BERNARDS TWP., NJ - The sign had said A&P would close at 6 p.m. on Wednesday, Nov. 18. But by about 5:15 p.m. customers who had arrived for one final shopping trip in search of deeply slashed prices at the supermarket found themselves turned away or locked out as the store closed permanently after 13 years in Basking Ridge.
"It was really busy," Jacob Ripper, a clerk at the store who was helping a customer load her minivan with dozens of bags of bargains, said of the A&P's last day being open at Dewy Meadow Village shopping center .
Indeed, the parking lot by the supermarket was still fairly full shortly after 5 p.m., and customers remained inside the store, lined up at checkout lines, even after additional shoppers were told the store had closed.
The customer whose van was being loaded by Ripper said merchandise was discounted by between 80 to more than 90 percent by closing time.
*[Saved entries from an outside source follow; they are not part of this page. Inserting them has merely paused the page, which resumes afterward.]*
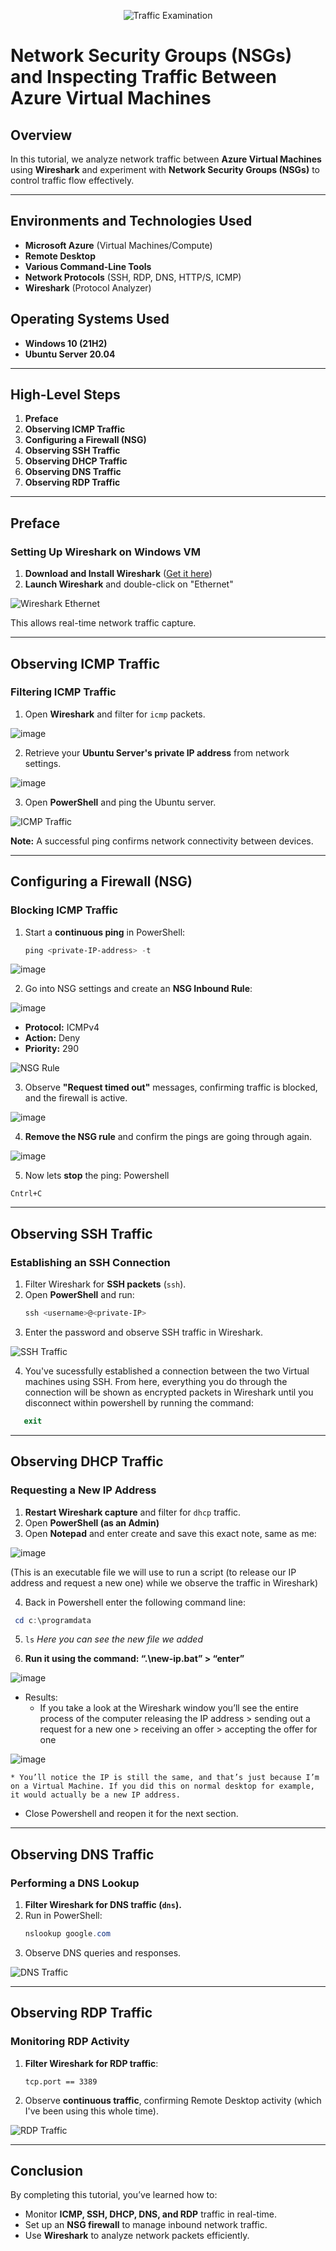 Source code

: <p align="center">
<img src="https://i.imgur.com/Ua7udoS.png" alt="Traffic Examination"/>
</p>

# Network Security Groups (NSGs) and Inspecting Traffic Between Azure Virtual Machines

## Overview
In this tutorial, we analyze network traffic between **Azure Virtual Machines** using **Wireshark** and experiment with **Network Security Groups (NSGs)** to control traffic flow effectively.

---

## Environments and Technologies Used
- **Microsoft Azure** (Virtual Machines/Compute)
- **Remote Desktop**
- **Various Command-Line Tools**
- **Network Protocols** (SSH, RDP, DNS, HTTP/S, ICMP)
- **Wireshark** (Protocol Analyzer)

## Operating Systems Used
- **Windows 10 (21H2)**
- **Ubuntu Server 20.04**

---

## High-Level Steps
1. **Preface**
2. **Observing ICMP Traffic**
3. **Configuring a Firewall (NSG)**
4. **Observing SSH Traffic**
5. **Observing DHCP Traffic**
6. **Observing DNS Traffic**
7. **Observing RDP Traffic**

---

## Preface
### Setting Up Wireshark on Windows VM
1. **Download and Install Wireshark** ([Get it here](https://www.wireshark.org))
2. **Launch Wireshark** and double-click on "Ethernet"

![Wireshark Ethernet](https://github.com/user-attachments/assets/ceddd3f1-7a22-43b0-a7fd-0e74cb27c9ee)

This allows real-time network traffic capture.

---

## Observing ICMP Traffic
### Filtering ICMP Traffic
1. Open **Wireshark** and filter for `icmp` packets.

![image](https://github.com/user-attachments/assets/616e08dc-bf45-4dbf-859e-a74dffa71c7c)

2. Retrieve your **Ubuntu Server's private IP address** from network settings.

![image](https://github.com/user-attachments/assets/77d76eca-355a-4f24-bedb-056a71ff3eea)

3. Open **PowerShell** and ping the Ubuntu server.

![ICMP Traffic](https://github.com/user-attachments/assets/05884ca3-b1ad-4c59-8122-31f757c0be53)

**Note:** A successful ping confirms network connectivity between devices.

---

## Configuring a Firewall (NSG)
### Blocking ICMP Traffic
1. Start a **continuous ping** in PowerShell:
   ```powershell
   ping <private-IP-address> -t
   ```
   
![image](https://github.com/user-attachments/assets/7725dd82-9eaa-4d1e-b173-afdcc992e723)

2. Go into NSG settings and create an **NSG Inbound Rule**:

![image](https://github.com/user-attachments/assets/139c3fa7-f7f4-44c0-8801-d5b1b4a57503)

   - **Protocol:** ICMPv4
   - **Action:** Deny
   - **Priority:** 290

![NSG Rule](https://github.com/user-attachments/assets/bbe03e9e-5a3c-4f15-9984-73e4e086296f)

3. Observe **"Request timed out"** messages, confirming traffic is blocked, and the firewall is active.

![image](https://github.com/user-attachments/assets/92150cec-06d5-495a-ad50-4ec597784d65)
   
4. **Remove the NSG rule** and confirm the pings are going through again.

![image](https://github.com/user-attachments/assets/5559ce10-66a8-4b1d-9503-3320a11f73ad)

5. Now lets **stop** the ping:
Powershell
```
Cntrl+C
```

---

## Observing SSH Traffic
### Establishing an SSH Connection
1. Filter Wireshark for **SSH packets** (`ssh`).
2. Open **PowerShell** and run:
   ```powershell
   ssh <username>@<private-IP>
   ```
3. Enter the password and observe SSH traffic in Wireshark.

![SSH Traffic](https://github.com/user-attachments/assets/84bf3764-8e78-427d-a118-b232431d2852)

4. You've sucessfully established a connection between the two Virtual machines using SSH. From here, everything you do through the connection will be shown as encrypted packets in Wireshark until you disconnect within powershell by running the command:
```powershell
   exit
   ```

---

## Observing DHCP Traffic
### Requesting a New IP Address
1. **Restart Wireshark capture** and filter for `dhcp` traffic.
2. Open **PowerShell (as an Admin)**
3. Open **Notepad** and enter create and save this exact note, same as me:

![image](https://github.com/user-attachments/assets/64aff7b9-aec0-48ec-9173-5cbdeefc2e48)

(This is an executable file we will use to run a script (to release our IP address and request a new one) while we observe the traffic in Wireshark)

4. Back in Powershell enter the following command line:
 ```powershell
  cd c:\programdata
```

5. ```ls```
   *Here you can see the new file we added*
   
6. **Run it using the command: “.\new-ip.bat” > “enter”**

![image](https://github.com/user-attachments/assets/6ee9e31e-0749-4009-9b5b-e3783fc4e2a7)

* Results:
    * If you take a look at the Wireshark window you’ll see the entire process of the computer releasing the IP address > sending out a request for a new one > receiving an offer > accepting the offer for one
 
![image](https://github.com/user-attachments/assets/730128a7-c87c-42be-956f-7b4fd7ba7d65)

    * You’ll notice the IP is still the same, and that’s just because I’m on a Virtual Machine. If you did this on normal desktop for example, it would actually be a new IP address.

* Close Powershell and reopen it for the next section.

   
---

## Observing DNS Traffic
### Performing a DNS Lookup
1. **Filter Wireshark for DNS traffic (`dns`).**
2. Run in PowerShell:
   ```powershell
   nslookup google.com
   ```
3. Observe DNS queries and responses.

![DNS Traffic](https://github.com/user-attachments/assets/59c13ae6-7c53-4a99-88cd-54d860f26c5f)

---

## Observing RDP Traffic
### Monitoring RDP Activity
1. **Filter Wireshark for RDP traffic**:
   ```
   tcp.port == 3389
   ```
2. Observe **continuous traffic**, confirming Remote Desktop activity (which I've been using this whole time).

![RDP Traffic](https://github.com/user-attachments/assets/ed7f9a92-7a01-4882-9b82-c273ea4f458d)

---

## Conclusion
By completing this tutorial, you’ve learned how to:
- Monitor **ICMP, SSH, DHCP, DNS, and RDP** traffic in real-time.
- Set up an **NSG firewall** to manage inbound network traffic.
- Use **Wireshark** to analyze network packets efficiently.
Lesser discounts had been offered in previous weeks.
A&P is closing or selling all of its stores, and laying off employees, as a result of bankruptcy filing.
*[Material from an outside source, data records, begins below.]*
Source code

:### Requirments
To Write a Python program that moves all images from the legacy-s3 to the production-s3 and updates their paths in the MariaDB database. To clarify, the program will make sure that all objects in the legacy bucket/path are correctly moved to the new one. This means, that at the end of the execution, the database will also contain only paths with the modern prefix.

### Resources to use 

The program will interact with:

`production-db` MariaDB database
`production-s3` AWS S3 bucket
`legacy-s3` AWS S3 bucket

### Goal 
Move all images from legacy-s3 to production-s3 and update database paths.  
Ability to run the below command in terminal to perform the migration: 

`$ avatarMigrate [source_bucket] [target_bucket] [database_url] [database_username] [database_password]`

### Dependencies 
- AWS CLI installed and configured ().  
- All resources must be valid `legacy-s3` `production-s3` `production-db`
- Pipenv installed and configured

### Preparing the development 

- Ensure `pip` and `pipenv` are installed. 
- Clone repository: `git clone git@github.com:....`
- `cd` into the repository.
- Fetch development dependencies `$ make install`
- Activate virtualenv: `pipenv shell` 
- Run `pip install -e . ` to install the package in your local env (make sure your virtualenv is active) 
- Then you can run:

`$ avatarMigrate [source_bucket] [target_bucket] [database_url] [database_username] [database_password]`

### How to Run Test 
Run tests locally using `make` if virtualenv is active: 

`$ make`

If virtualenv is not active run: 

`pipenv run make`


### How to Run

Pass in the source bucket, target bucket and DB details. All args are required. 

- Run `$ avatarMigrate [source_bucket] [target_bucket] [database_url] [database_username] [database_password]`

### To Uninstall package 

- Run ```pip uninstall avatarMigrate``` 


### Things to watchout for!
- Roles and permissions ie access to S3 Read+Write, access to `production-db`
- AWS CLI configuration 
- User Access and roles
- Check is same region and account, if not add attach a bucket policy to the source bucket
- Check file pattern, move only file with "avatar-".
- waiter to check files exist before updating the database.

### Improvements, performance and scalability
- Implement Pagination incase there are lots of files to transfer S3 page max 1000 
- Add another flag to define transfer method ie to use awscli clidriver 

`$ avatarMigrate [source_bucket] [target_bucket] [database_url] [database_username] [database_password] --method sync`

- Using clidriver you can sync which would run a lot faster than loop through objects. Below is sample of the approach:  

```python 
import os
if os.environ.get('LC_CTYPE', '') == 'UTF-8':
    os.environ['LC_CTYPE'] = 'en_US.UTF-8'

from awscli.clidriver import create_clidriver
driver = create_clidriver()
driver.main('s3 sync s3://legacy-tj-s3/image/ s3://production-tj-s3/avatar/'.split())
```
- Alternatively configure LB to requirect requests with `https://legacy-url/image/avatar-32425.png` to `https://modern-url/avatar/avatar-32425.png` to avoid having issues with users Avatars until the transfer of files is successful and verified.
Since 2002, A&P has been the anchor store at Dewy Meadow Village, said Henry Feldman, owner and president of Henry's Fine Jewelry, which he said the the very next business to move into the shopping center off King George Road.
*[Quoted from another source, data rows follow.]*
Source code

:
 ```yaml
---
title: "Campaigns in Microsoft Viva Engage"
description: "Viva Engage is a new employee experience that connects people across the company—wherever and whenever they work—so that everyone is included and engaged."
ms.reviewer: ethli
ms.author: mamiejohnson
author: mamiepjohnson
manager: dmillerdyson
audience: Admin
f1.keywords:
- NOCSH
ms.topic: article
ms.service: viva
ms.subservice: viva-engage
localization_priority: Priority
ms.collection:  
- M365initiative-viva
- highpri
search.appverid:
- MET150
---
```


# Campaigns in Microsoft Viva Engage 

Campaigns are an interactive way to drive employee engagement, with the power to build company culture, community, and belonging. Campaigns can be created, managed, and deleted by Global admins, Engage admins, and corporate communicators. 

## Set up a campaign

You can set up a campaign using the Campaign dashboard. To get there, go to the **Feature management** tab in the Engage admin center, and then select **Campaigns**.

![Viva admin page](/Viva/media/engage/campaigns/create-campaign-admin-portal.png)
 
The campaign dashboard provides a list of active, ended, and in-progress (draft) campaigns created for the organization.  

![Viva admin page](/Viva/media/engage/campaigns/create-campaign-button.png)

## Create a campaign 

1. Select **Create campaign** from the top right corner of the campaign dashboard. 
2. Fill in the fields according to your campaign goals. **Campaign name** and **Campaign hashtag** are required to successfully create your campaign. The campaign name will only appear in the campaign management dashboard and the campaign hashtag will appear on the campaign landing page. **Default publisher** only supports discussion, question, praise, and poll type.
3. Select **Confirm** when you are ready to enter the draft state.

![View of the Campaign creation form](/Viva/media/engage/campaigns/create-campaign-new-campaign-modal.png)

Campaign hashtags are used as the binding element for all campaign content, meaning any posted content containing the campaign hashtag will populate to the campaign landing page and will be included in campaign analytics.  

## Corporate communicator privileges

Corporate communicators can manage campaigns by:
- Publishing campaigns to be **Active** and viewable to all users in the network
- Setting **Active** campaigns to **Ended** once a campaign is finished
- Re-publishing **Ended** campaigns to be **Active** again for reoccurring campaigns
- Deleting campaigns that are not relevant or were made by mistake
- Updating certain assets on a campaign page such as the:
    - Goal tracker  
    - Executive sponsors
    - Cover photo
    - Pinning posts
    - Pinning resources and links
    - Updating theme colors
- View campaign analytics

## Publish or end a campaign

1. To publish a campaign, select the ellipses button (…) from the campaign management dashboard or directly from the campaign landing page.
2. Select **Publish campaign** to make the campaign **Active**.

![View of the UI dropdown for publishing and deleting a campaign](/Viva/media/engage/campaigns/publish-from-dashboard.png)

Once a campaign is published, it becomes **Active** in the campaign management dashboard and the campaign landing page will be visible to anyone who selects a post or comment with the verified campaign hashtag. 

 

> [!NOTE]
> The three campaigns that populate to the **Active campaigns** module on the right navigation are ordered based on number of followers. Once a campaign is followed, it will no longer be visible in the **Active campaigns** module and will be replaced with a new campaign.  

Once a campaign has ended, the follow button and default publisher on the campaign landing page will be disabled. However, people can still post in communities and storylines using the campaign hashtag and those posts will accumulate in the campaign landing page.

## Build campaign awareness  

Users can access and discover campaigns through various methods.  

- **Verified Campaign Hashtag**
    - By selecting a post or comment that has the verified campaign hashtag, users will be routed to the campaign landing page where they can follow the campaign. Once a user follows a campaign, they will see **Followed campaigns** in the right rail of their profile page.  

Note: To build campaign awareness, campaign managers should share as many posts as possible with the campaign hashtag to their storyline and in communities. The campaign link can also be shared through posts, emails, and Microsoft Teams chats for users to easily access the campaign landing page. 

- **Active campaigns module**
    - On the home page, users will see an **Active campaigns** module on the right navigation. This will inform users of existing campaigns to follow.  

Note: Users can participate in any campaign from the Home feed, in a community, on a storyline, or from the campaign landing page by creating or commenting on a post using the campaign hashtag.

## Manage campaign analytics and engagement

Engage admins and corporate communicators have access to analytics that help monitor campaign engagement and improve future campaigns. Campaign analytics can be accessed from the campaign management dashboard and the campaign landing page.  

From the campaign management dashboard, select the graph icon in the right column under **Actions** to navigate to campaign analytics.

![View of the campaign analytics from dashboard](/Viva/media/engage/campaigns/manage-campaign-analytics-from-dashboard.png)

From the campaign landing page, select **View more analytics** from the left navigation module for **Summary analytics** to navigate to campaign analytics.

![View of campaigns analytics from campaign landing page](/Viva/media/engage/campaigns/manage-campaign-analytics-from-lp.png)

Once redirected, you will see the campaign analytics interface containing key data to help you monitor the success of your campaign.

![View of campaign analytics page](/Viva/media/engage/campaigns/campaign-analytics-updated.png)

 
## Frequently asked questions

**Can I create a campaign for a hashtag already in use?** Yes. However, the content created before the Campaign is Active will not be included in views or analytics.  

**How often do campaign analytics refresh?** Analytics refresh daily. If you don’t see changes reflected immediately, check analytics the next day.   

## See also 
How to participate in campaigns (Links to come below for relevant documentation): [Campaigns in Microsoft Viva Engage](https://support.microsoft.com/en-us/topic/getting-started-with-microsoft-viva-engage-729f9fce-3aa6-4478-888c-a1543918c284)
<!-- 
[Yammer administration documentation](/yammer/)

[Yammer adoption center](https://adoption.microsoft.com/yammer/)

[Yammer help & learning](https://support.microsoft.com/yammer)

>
Feldman reiterated on Wednesday that he would prefer that another food or other retail store move into the largest space at Dewy Meadow Village, rather than a residential development containing a mix of luxury and affordable housing that has been proposed by Bernards Plaza Associates, owner of the shopping center.
Feldman has been trying to encourage Trader Joe's to move another food store into the space being vacated. However, he added, "I am trying to bring in any good retailer."
Concept plans were presented for 141 rental units in a four-story building to replace the now-closed supermarket were publicly presented at last month's Bernards Township Committee meeting. The idea of residential development at a retail center did not win the favor of township officials at that meeting.
However, the proposed developers have "intervened" in a statewide court case on affordable housing requirements, and is seeking to make proposed housing at Dewy Meadow and nearby Crown Court part of Bernards Township's required affordable plan. Under the plan, 85 percent of the housing would be for upscale units, and 15 percent for subsidized housing for low- to moderate-income residents.
Bernards Township officials, meantime, contend that the state has already met its affordable housing obligation through several rounds of construction and renovation of housing units.
Mayor John Malay, after hearing what he stressed was merely an informational presentation before the Township Committee, said that Dewy Meadow Village was constructed as a retail center. The property remains zoned for commercial use under the township's zoning ordinances, he added.
"Unless this is overturned in court, no construction of affordable housing will be done at Dewy Meadow or anywhere else," Malay added in a later email to another Dewy Meadow merchant.
Another shopper who showed up at the A&P parking lot at about 5:40 p.m.--Chris Ruby of the Millington section of nearby Long Hill Township--said that in her opinion, the construction of townhouses and condos on the property would bring too much traffic congestion onto the site. She noted that such housing already exists nearby.
As for herself, Ruby said she had been "hoping for bargains" at A&P on its last day. But she was too late, and the entrance to the store was already locked.